India’s Health Insurance scenario:

  • The Ayushman Bharat – Pradhan Mantri Jan Arogya Yojana (AB-PMJAY) and State Government extension schemes, provide comprehensive hospitalization cover to the bottom 50% of the population – around 70 crore individuals.
  • Around 20% of the population– 25 crore individuals –are covered through social health insurance, and private voluntary health insurance.
  • The remaining 30% of the population is devoid of health insurance; the actual uncovered population is higher due to existing coverage gaps in PMJAY and overlap between schemes.

Who is ‘Missing Middle’?

  • Financial distress due to hospitalization is not restricted to poor families alone.
  • Any family not covered under a health insurance scheme will have to confront catastrophic health expenses.
  • Unfortunately, many such “non-poor” families cannot afford the premiums chargeable for commercial health insurance policies.
  • This section of society is referred to as ‘Missing Middle’ and comprises informal sector workers, self-employed, small business owners, etc.
  • According to the NITI Ayog report at least 30% of the population, or 40 crore individuals – is called the missing middle.

How needs of ‘Missing Middle’ are being catered to?

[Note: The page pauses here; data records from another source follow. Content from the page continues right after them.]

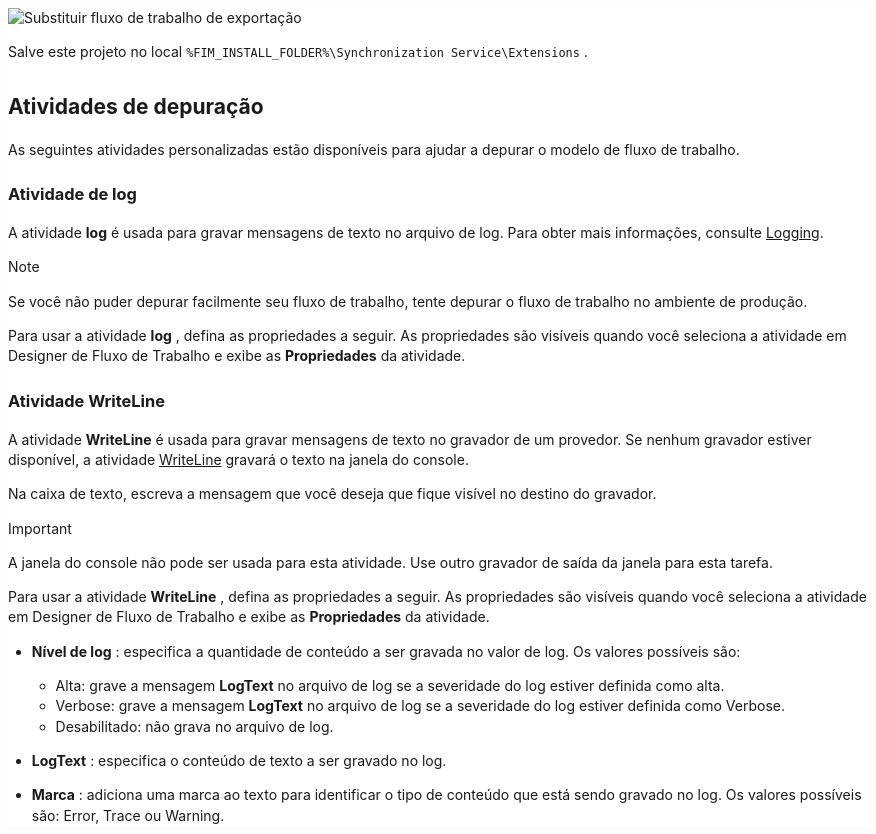 ![Substituir fluxo de trabalho de exportação](media/microsoft-identity-manager-2016-ma-ws-soap/operation-name-update-employee.png)

Salve este projeto no local `%FIM_INSTALL_FOLDER%\Synchronization Service\Extensions` .


## <a name="debug-activities"></a>Atividades de depuração
As seguintes atividades personalizadas estão disponíveis para ajudar a depurar o modelo de fluxo de trabalho.

### <a name="log-activity"></a>Atividade de log
A atividade **log** é usada para gravar mensagens de texto no arquivo de log. Para obter mais informações, consulte [Logging](https://social.technet.microsoft.com/wiki/contents/articles/21086.fim-2010-r2-troubleshooting-how-to-enable-etw-tracing-for-connectors.aspx).

>[!NOTE]
>Se você não puder depurar facilmente seu fluxo de trabalho, tente depurar o fluxo de trabalho no ambiente de produção.  

Para usar a atividade **log** , defina as propriedades a seguir. As propriedades são visíveis quando você seleciona a atividade em Designer de Fluxo de Trabalho e exibe as **Propriedades** da atividade.



### <a name="writeline-activity"></a>Atividade WriteLine
A atividade **WriteLine** é usada para gravar mensagens de texto no gravador de um provedor. Se nenhum gravador estiver disponível, a atividade [WriteLine](http://127.0.0.1:47873/help/1-7016/ms.help?method=page&id=T%3ASYSTEM.ACTIVITIES.STATEMENTS.WRITELINE&product=VS&productVersion=100&topicVersion=100&locale=EN-US&topicLocale=EN-US&embedded=true) gravará o texto na janela do console.



Na caixa de texto, escreva a mensagem que você deseja que fique visível no destino do gravador.

>[!IMPORTANT]
>A janela do console não pode ser usada para esta atividade. Use outro gravador de saída da janela para esta tarefa.

Para usar a atividade **WriteLine** , defina as propriedades a seguir. As propriedades são visíveis quando você seleciona a atividade em Designer de Fluxo de Trabalho e exibe as **Propriedades** da atividade.

- **Nível de log** : especifica a quantidade de conteúdo a ser gravada no valor de log. Os valores possíveis são:

    - Alta: grave a mensagem **LogText** no arquivo de log se a severidade do log estiver definida como alta.
    - Verbose: grave a mensagem **LogText** no arquivo de log se a severidade do log estiver definida como Verbose.
    - Desabilitado: não grava no arquivo de log.
- **LogText** : especifica o conteúdo de texto a ser gravado no log.
- **Marca** : adiciona uma marca ao texto para identificar o tipo de conteúdo que está sendo gravado no log. Os valores possíveis são: Error, Trace ou Warning.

  • NHA is exploring options to extend healthcare protection to the “Missing Middle”.
  • A pilot project is being launched wherein insurance providers can use the AB-PMJAY platform to cover different population groups.

Way forward:

  • There is a need for designing a low-cost comprehensive health insurance product for the missing middle. The government and the private sector will need to come together in this endeavour.
  • Private sector ingenuity and efficiency are required to reach the missing middle and offer compelling products.
  • The government has an important role to play in increasing consumer awareness and confidence, modifying regulations for standardized product and consumer protection, and potentially offering a platform to improve operational efficiency.

Source: Live-Mint

Mains Question:

Q. Expansion of health insurance coverage is a necessary step and a pathway in India’s effort to achieve Universal Health Coverage (UHC). Critically analyse issues with India’s health insurance sector and measures needed to fix them.